福岡県旅行業協会(眞武祐一会長、103会員)は1月24日、福岡市の八百治博多ホテルで「法定・事故対策セミナー」を開催した。リスク対策を講じながら、変化する旅行ニーズに対応するのが目的で、会員約50人が参加した。
冒頭、東和範理事が「旅行トラブルワースト5を防ぐ方法について」と題して講演。旅行前、旅行中、旅行後に発生しやすいトラブルとして「取消料」「手配内容」「申し込み・契約」「パスポート・ビザ」「情報提供」の5項目を挙げ、事例を交えながら具体的な対応策を解説。「クレーム客をリピーターに変える」という視点から、クレーム対応の重要性を強調した。
続いて、航空・旅行アナリストの鳥海高太朗氏が「今後の旅行業のあり方・消費者の旅行ニーズについて」講演=写真。旅行がテレビで話題になるのは平和な時や政府が旅行を喚起している時であると指摘し、旅行は究極の「非日常」体験であり、日常から離れることの重要性を強調。一方で、若年層における旅行への関心の二極化が進んでいる現状も示した。
海外旅行については、円安の影響で日本・ホノルル間の往復航空券が1年前の2倍になっている現状や、ドジャースの大谷翔平選手を応援するための渡航など、旅行目的の多様化が進んでいることを紹介。特に「推し活」が旅行の大きな動機となっている現状に触れ、高額なチケットやグッズの購入事例などを挙げ、観光の多様性について解説。
また、リモートワークの普及が出張の減少をもたらす一方で、旅行の機会創出にもつながっていることや、コロナ禍で注目されたマイクロツーリズムから「遠くへ行きたい」という旅行本来の欲求への回帰、2024年の訪日外国人旅行者数が3687万人に対し、出国日本人数が1300万人と大きな差があること。また、パスポート保有率の低下(19年23%から24年17%)などをデータに基づき説明。

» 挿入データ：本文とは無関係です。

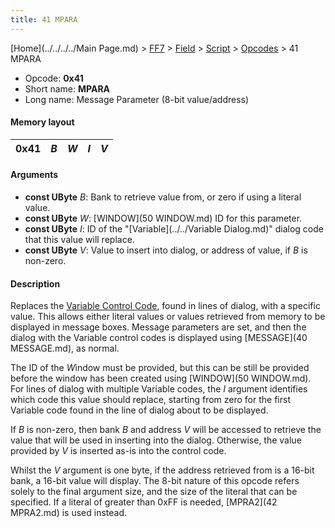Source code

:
 ```yaml
---
title: 41 MPARA
---
```


[Home](../../../../Main Page.md) > [FF7](../../../../FF7.md) > [Field](../../../Field.md) > [Script](../../Script.md) > [Opcodes](../Opcodes.md) > 41 MPARA

-   Opcode: **0x41**
-   Short name: **MPARA**
-   Long name: Message Parameter (8-bit value/address)

#### Memory layout

| 0x41 | *B* | *W* | *I* | *V* |
|------|-----|-----|-----|-----|

#### Arguments

-   **const UByte** *B*: Bank to retrieve value from, or zero if using a literal value.
-   **const UByte** *W*: [WINDOW](50 WINDOW.md) ID for this parameter.
-   **const UByte** *I*: ID of the "[Variable](../../Variable Dialog.md)" dialog code that this value will replace.
-   **const UByte** *V*: Value to insert into dialog, or address of value, if *B* is non-zero.

#### Description

Replaces the [Variable Control Code](FF7/Field/Variable_Dialog "wikilink"), found in lines of dialog, with a specific value. This allows either literal values or values retrieved from memory to be displayed in message boxes. Message parameters are set, and then the dialog with the Variable control codes is displayed using [MESSAGE](40 MESSAGE.md), as normal.

The ID of the *W*indow must be provided, but this can be still be provided before the window has been created using [WINDOW](50 WINDOW.md). For lines of dialog with multiple Variable codes, the *I* argument identifies which code this value should replace, starting from zero for the first Variable code found in the line of dialog about to be displayed.

If *B* is non-zero, then bank *B* and address *V* will be accessed to retrieve the value that will be used in inserting into the dialog. Otherwise, the value provided by *V* is inserted as-is into the control code.

Whilst the *V* argument is one byte, if the address retrieved from is a 16-bit bank, a 16-bit value will display. The 8-bit nature of this opcode refers solely to the final argument size, and the size of the literal that can be specified. If a literal of greater than 0xFF is needed, [MPRA2](42 MPRA2.md) is used instead.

訪日外国人消費額の増加にも触れ、今後の課題として最高級ホテルや旅館の不足を指摘し、それらを軸とした地域活性化の可能性を示唆した。
最後に、大阪・関西万博への期待や、「旅行はネット時代だからこそリアルでなければ成立しない。若い人に旅行に行って見聞を広めてほしい」と講演を締めくくった。